Changing technologies have brought many new services to the arsenals of practicing dentists. These address consumer desires by fulfilling the benefits sought. Patients want to know about these services. Dentists who provide them want patients to know about them. Marketing answers both desires.

What do Dentists Market?

Before a dentist begins a marketing policy, he or she needs to understand the characteristics of dental ­services, so that appropriate marketing strategies can be used.

Dentists Market a Service, not a Product

A product is a tangible object. Services, on the other hand, are intangible. Consumers can see the results of the service, feel, or hear the service. However, they cannot pick it up and examine it. So services are, by nature, different from products. These differences lead to significant difference in the ways that dentists market products and services, as well.

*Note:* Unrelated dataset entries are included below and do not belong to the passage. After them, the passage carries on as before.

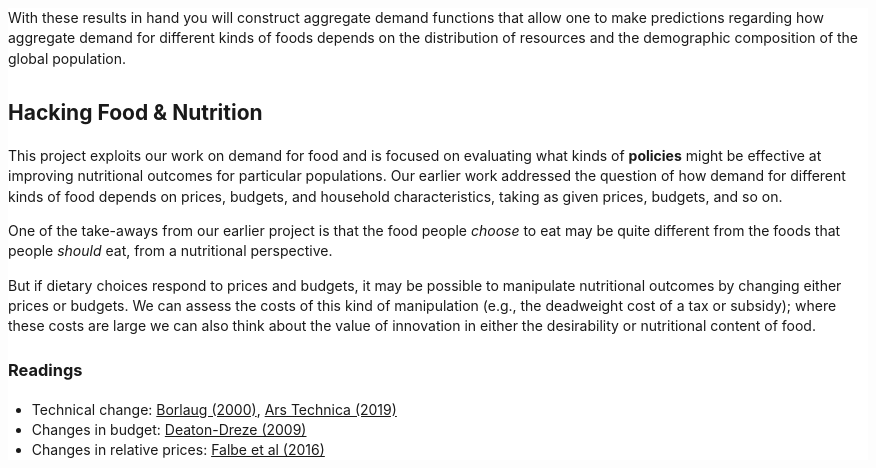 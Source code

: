 With these results in hand you will construct aggregate
demand functions that allow one to make predictions regarding how
aggregate demand for different kinds of foods depends on the
distribution of resources and the demographic composition of the
global population. 


<a id="org2909bbc"></a>

## Hacking Food & Nutrition

This project exploits our work on demand for food and is focused on
evaluating what kinds of **policies** might be effective at improving
nutritional outcomes for particular populations.  Our earlier work
addressed the question of how demand for different kinds of food
depends on prices, budgets, and household characteristics, taking as
given prices, budgets, and so on.

One of the take-aways from our earlier project is that the food people
*choose* to eat may be quite different from the foods that people
*should* eat, from a nutritional perspective.   

But if dietary choices respond to prices and budgets, it may be
possible to manipulate nutritional outcomes by changing either prices
or budgets.  We can assess the costs of this kind of manipulation
(e.g., the deadweight cost of a tax or subsidy); where these costs are
large we can also think about the value of innovation in either the
desirability or nutritional content of food.


<a id="org4fba24d"></a>

### Readings

-   Technical change: [Borlaug (2000)](http://www.plantphysiol.org/content/124/2/487?ijkey=c12c5c79e5b11c10820b21877391b978804dc1c5&keytype2=tf_ipsecsha), [Ars Technica (2019)](https://arstechnica.com/science/2019/06/why-havent-genetically-engineered-crops-made-food-better/)
-   Changes in budget: [Deaton-Dreze (2009)](https://www.jstor.org/stable/40278509)
-   Changes in relative prices: [Falbe et al (2016)](https://www.ncbi.nlm.nih.gov/pmc/articles/PMC5024386/)

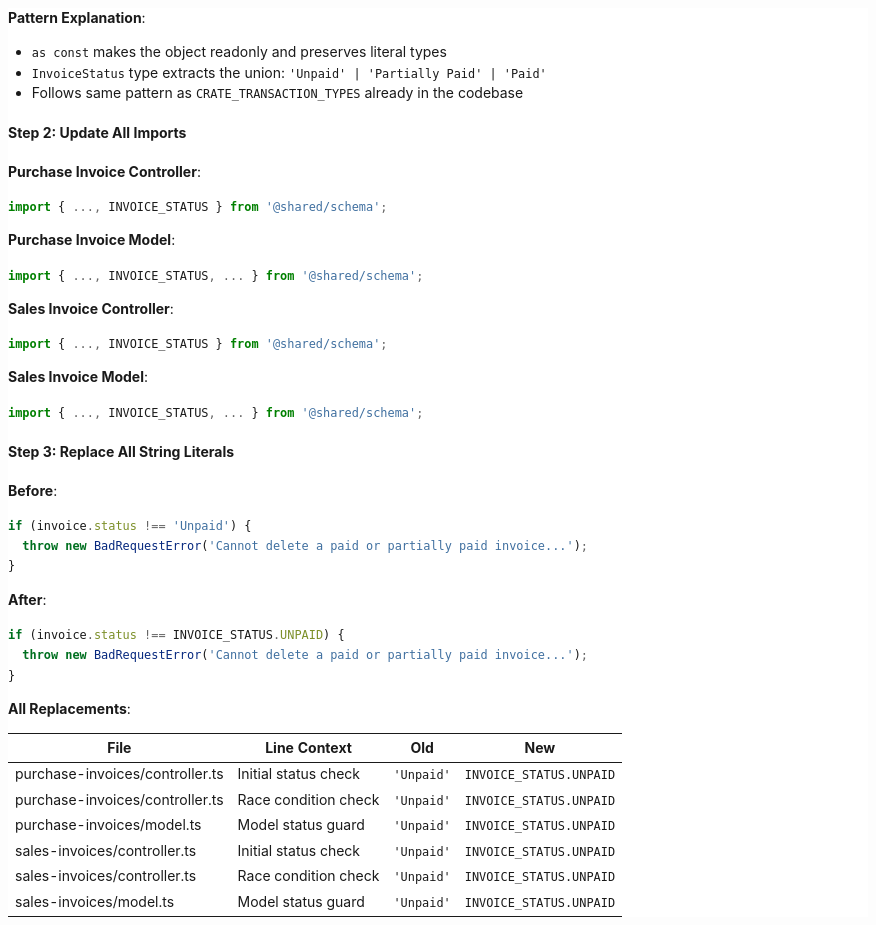 **Pattern Explanation**:
- `as const` makes the object readonly and preserves literal types
- `InvoiceStatus` type extracts the union: `'Unpaid' | 'Partially Paid' | 'Paid'`
- Follows same pattern as `CRATE_TRANSACTION_TYPES` already in the codebase

#### Step 2: Update All Imports

**Purchase Invoice Controller**:
```typescript
import { ..., INVOICE_STATUS } from '@shared/schema';
```

**Purchase Invoice Model**:
```typescript
import { ..., INVOICE_STATUS, ... } from '@shared/schema';
```

**Sales Invoice Controller**:
```typescript
import { ..., INVOICE_STATUS } from '@shared/schema';
```

**Sales Invoice Model**:
```typescript
import { ..., INVOICE_STATUS, ... } from '@shared/schema';
```

#### Step 3: Replace All String Literals

**Before**:
```typescript
if (invoice.status !== 'Unpaid') {
  throw new BadRequestError('Cannot delete a paid or partially paid invoice...');
}
```

**After**:
```typescript
if (invoice.status !== INVOICE_STATUS.UNPAID) {
  throw new BadRequestError('Cannot delete a paid or partially paid invoice...');
}
```

**All Replacements**:

| File | Line Context | Old | New |
|------|-------------|-----|-----|
| purchase-invoices/controller.ts | Initial status check | `'Unpaid'` | `INVOICE_STATUS.UNPAID` |
| purchase-invoices/controller.ts | Race condition check | `'Unpaid'` | `INVOICE_STATUS.UNPAID` |
| purchase-invoices/model.ts | Model status guard | `'Unpaid'` | `INVOICE_STATUS.UNPAID` |
| sales-invoices/controller.ts | Initial status check | `'Unpaid'` | `INVOICE_STATUS.UNPAID` |
| sales-invoices/controller.ts | Race condition check | `'Unpaid'` | `INVOICE_STATUS.UNPAID` |
| sales-invoices/model.ts | Model status guard | `'Unpaid'` | `INVOICE_STATUS.UNPAID` |
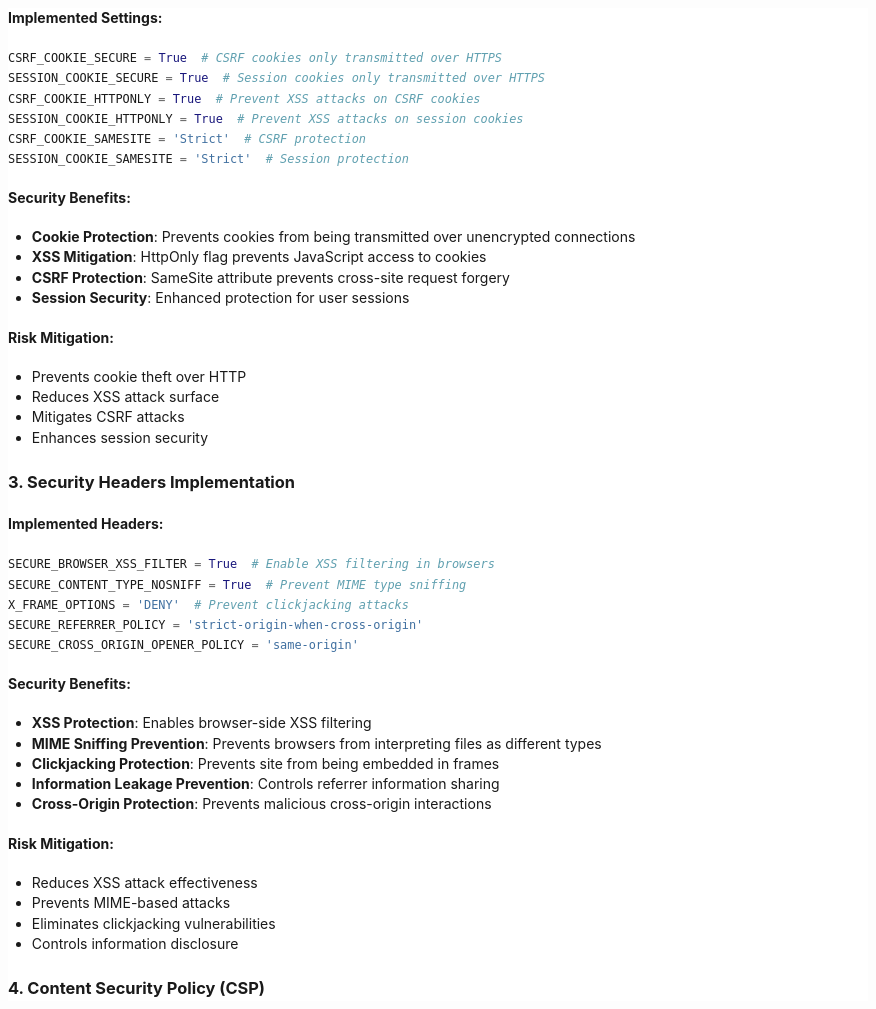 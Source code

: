 #### Implemented Settings:

```python
CSRF_COOKIE_SECURE = True  # CSRF cookies only transmitted over HTTPS
SESSION_COOKIE_SECURE = True  # Session cookies only transmitted over HTTPS
CSRF_COOKIE_HTTPONLY = True  # Prevent XSS attacks on CSRF cookies
SESSION_COOKIE_HTTPONLY = True  # Prevent XSS attacks on session cookies
CSRF_COOKIE_SAMESITE = 'Strict'  # CSRF protection
SESSION_COOKIE_SAMESITE = 'Strict'  # Session protection
```

#### Security Benefits:

- **Cookie Protection**: Prevents cookies from being transmitted over unencrypted connections
- **XSS Mitigation**: HttpOnly flag prevents JavaScript access to cookies
- **CSRF Protection**: SameSite attribute prevents cross-site request forgery
- **Session Security**: Enhanced protection for user sessions

#### Risk Mitigation:

- Prevents cookie theft over HTTP
- Reduces XSS attack surface
- Mitigates CSRF attacks
- Enhances session security

### 3. Security Headers Implementation

#### Implemented Headers:

```python
SECURE_BROWSER_XSS_FILTER = True  # Enable XSS filtering in browsers
SECURE_CONTENT_TYPE_NOSNIFF = True  # Prevent MIME type sniffing
X_FRAME_OPTIONS = 'DENY'  # Prevent clickjacking attacks
SECURE_REFERRER_POLICY = 'strict-origin-when-cross-origin'
SECURE_CROSS_ORIGIN_OPENER_POLICY = 'same-origin'
```

#### Security Benefits:

- **XSS Protection**: Enables browser-side XSS filtering
- **MIME Sniffing Prevention**: Prevents browsers from interpreting files as different types
- **Clickjacking Protection**: Prevents site from being embedded in frames
- **Information Leakage Prevention**: Controls referrer information sharing
- **Cross-Origin Protection**: Prevents malicious cross-origin interactions

#### Risk Mitigation:

- Reduces XSS attack effectiveness
- Prevents MIME-based attacks
- Eliminates clickjacking vulnerabilities
- Controls information disclosure

### 4. Content Security Policy (CSP)
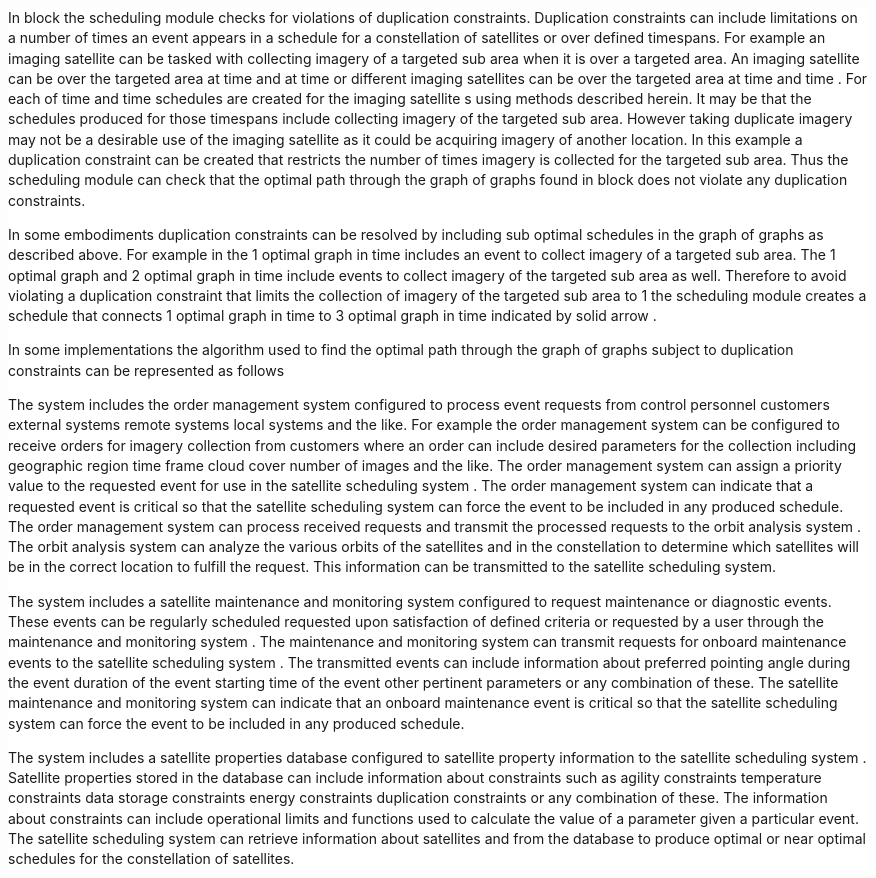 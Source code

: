 In block the scheduling module checks for violations of duplication constraints. Duplication constraints can include limitations on a number of times an event appears in a schedule for a constellation of satellites or over defined timespans. For example an imaging satellite can be tasked with collecting imagery of a targeted sub area when it is over a targeted area. An imaging satellite can be over the targeted area at time and at time or different imaging satellites can be over the targeted area at time and time . For each of time and time schedules are created for the imaging satellite s using methods described herein. It may be that the schedules produced for those timespans include collecting imagery of the targeted sub area. However taking duplicate imagery may not be a desirable use of the imaging satellite as it could be acquiring imagery of another location. In this example a duplication constraint can be created that restricts the number of times imagery is collected for the targeted sub area. Thus the scheduling module can check that the optimal path through the graph of graphs found in block does not violate any duplication constraints.

In some embodiments duplication constraints can be resolved by including sub optimal schedules in the graph of graphs as described above. For example in the 1 optimal graph in time includes an event to collect imagery of a targeted sub area. The 1 optimal graph and 2 optimal graph in time include events to collect imagery of the targeted sub area as well. Therefore to avoid violating a duplication constraint that limits the collection of imagery of the targeted sub area to 1 the scheduling module creates a schedule that connects 1 optimal graph in time to 3 optimal graph in time indicated by solid arrow .

In some implementations the algorithm used to find the optimal path through the graph of graphs subject to duplication constraints can be represented as follows 

The system includes the order management system configured to process event requests from control personnel customers external systems remote systems local systems and the like. For example the order management system can be configured to receive orders for imagery collection from customers where an order can include desired parameters for the collection including geographic region time frame cloud cover number of images and the like. The order management system can assign a priority value to the requested event for use in the satellite scheduling system . The order management system can indicate that a requested event is critical so that the satellite scheduling system can force the event to be included in any produced schedule. The order management system can process received requests and transmit the processed requests to the orbit analysis system . The orbit analysis system can analyze the various orbits of the satellites and in the constellation to determine which satellites will be in the correct location to fulfill the request. This information can be transmitted to the satellite scheduling system.

The system includes a satellite maintenance and monitoring system configured to request maintenance or diagnostic events. These events can be regularly scheduled requested upon satisfaction of defined criteria or requested by a user through the maintenance and monitoring system . The maintenance and monitoring system can transmit requests for onboard maintenance events to the satellite scheduling system . The transmitted events can include information about preferred pointing angle during the event duration of the event starting time of the event other pertinent parameters or any combination of these. The satellite maintenance and monitoring system can indicate that an onboard maintenance event is critical so that the satellite scheduling system can force the event to be included in any produced schedule.

The system includes a satellite properties database configured to satellite property information to the satellite scheduling system . Satellite properties stored in the database can include information about constraints such as agility constraints temperature constraints data storage constraints energy constraints duplication constraints or any combination of these. The information about constraints can include operational limits and functions used to calculate the value of a parameter given a particular event. The satellite scheduling system can retrieve information about satellites and from the database to produce optimal or near optimal schedules for the constellation of satellites.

Inseparable from the Provider of the Service

Retailers or other third-parties can buy, repackage and resell a product. They can put a different label on a product, move it across the country or the world, but the product remains unchanged. Services, on the other hand, cannot be separated from the provider of the service. The delivery of service is the service. If someone else delivers the service, it really becomes a new service.

Variability

Because services show low standardization, the ­providers of the service and the service itself are inseparable. Food preparation is a tremendously variable service. Virtually every restaurant prepares food differently. Fast-food franchises have decreased variability through strict ­standard operating procedures. A person knows that a “quarter-pound burger” from a favorite fast-food ­franchise will be the same whether it is bought in New York, Atlanta, or San Francisco. This standardization essentially turns a service into a product.

Perishability

A service is perishable. It can not be put into a warehouse or put it into inventory as a product can. This means that timing is critical. Because there are only a given number of hours in a day, one person can only provide a given amount of service. Once time is lost (through a “no show” or cancellation) it is lost forever. Production can not be increased to make up for the lost time.

Intangibility

Services are intangible. A maxim of marketing is to ­“tangibilize the intangible, and intangibilize the ­tangible.” This means that dentists should try to provide an intangible service as a reminder of a tangible product and give a tangible reminder for an intangible service. Whether it is a little sign in a yard from the lawn service company, a mint on a motel bed pillow, or a toothbrush after a dental prophylaxis appointment, tangible gifts serve as reminders that someone provided an intangible service.

Intestability

Consumers are unable to test services before they purchase the service. They can not pick them up, examine them, take them for a test drive, or kick their tires to check for soundness. Instead, they use surrogates to test the service before they purchase it. Patients are similarly unable to test dental services before they purchase them. Instead they use surrogate measures for testing quality of health services. Those surrogates include reputation, recommendations from trusted others, cost (as a reverse measure), and familiarity. The inability to test the service beforehand leads to more postpurchase testing and dissonance.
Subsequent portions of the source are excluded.